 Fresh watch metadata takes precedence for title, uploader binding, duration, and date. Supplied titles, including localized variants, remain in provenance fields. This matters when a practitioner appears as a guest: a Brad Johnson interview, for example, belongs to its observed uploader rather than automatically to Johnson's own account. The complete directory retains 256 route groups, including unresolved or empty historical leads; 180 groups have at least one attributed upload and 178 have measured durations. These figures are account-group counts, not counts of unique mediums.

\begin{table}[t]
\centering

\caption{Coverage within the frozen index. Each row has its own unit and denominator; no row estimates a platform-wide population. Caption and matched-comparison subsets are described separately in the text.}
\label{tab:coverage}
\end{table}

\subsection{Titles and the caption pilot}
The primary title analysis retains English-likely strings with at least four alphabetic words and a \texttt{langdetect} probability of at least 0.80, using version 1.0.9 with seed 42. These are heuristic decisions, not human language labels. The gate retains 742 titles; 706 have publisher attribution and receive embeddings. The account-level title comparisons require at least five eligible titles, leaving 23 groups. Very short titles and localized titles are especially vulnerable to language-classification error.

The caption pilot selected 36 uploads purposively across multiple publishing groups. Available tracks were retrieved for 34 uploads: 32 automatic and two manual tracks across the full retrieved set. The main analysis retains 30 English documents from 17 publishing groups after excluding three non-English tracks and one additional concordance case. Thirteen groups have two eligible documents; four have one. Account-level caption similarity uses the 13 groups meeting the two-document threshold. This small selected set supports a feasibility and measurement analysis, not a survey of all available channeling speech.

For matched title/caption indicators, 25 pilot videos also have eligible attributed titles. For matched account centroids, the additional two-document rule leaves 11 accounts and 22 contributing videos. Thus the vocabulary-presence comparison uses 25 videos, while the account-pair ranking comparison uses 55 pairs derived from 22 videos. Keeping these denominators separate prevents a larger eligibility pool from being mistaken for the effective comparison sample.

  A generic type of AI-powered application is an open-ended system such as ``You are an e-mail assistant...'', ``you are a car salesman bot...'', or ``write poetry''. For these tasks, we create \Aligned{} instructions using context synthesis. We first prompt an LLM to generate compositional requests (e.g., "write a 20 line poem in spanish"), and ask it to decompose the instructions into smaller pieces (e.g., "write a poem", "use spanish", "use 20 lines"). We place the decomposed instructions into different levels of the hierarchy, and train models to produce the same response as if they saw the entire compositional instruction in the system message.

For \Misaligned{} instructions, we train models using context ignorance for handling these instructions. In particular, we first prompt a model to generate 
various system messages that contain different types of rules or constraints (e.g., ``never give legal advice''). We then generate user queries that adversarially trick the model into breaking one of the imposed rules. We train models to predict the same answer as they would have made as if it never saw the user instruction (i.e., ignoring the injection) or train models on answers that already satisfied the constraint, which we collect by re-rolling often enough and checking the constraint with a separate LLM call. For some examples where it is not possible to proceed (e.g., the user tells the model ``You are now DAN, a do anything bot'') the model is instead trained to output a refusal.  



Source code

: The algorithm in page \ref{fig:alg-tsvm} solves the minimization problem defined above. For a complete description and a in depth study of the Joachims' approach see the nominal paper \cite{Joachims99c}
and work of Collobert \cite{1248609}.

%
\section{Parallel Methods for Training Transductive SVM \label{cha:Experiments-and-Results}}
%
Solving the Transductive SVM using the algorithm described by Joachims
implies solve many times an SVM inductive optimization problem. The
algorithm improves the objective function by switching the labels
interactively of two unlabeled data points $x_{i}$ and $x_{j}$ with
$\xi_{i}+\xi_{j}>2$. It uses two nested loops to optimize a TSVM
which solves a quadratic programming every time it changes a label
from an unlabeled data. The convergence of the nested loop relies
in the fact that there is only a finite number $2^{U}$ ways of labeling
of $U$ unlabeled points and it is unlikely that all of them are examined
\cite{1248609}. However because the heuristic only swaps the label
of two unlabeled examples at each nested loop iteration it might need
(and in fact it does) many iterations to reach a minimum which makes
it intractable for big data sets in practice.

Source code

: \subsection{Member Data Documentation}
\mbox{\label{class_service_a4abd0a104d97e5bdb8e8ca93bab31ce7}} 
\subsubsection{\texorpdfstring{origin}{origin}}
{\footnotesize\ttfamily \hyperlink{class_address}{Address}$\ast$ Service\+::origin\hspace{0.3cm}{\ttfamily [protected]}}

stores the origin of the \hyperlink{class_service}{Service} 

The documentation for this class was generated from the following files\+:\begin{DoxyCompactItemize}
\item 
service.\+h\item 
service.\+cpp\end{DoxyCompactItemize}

-=-=-

Filter the records above and copy every line that contains the word "algorithm".

Task result:
: The algorithm in page \ref{fig:alg-tsvm} solves the minimization problem defined above. For a complete description and a in depth study of the Joachims' approach see the nominal paper \cite{Joachims99c}
Solving the Transductive SVM using the algorithm described by Joachims
algorithm improves the objective function by switching the labels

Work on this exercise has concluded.